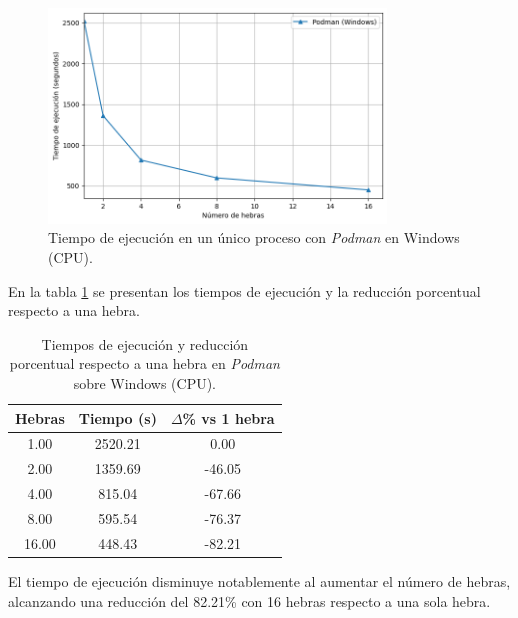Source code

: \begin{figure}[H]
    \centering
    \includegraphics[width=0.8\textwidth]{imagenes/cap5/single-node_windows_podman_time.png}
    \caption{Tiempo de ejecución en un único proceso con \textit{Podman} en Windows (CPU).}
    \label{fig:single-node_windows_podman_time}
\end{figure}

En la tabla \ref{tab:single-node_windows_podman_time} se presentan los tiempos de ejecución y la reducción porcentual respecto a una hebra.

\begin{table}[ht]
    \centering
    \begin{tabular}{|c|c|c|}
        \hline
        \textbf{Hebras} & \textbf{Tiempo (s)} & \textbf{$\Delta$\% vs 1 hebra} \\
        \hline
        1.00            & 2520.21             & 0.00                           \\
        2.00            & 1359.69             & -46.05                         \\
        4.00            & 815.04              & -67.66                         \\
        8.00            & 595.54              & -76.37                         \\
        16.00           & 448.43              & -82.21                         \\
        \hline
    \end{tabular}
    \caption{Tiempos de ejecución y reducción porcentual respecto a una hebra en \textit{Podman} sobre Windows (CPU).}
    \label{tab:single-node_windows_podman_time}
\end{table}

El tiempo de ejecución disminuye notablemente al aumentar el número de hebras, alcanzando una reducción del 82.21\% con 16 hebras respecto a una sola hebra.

:: Directions ::
The total wanted is the number of lines in the entries above that contain "begin". Give it alone.

:: Task answer ::
3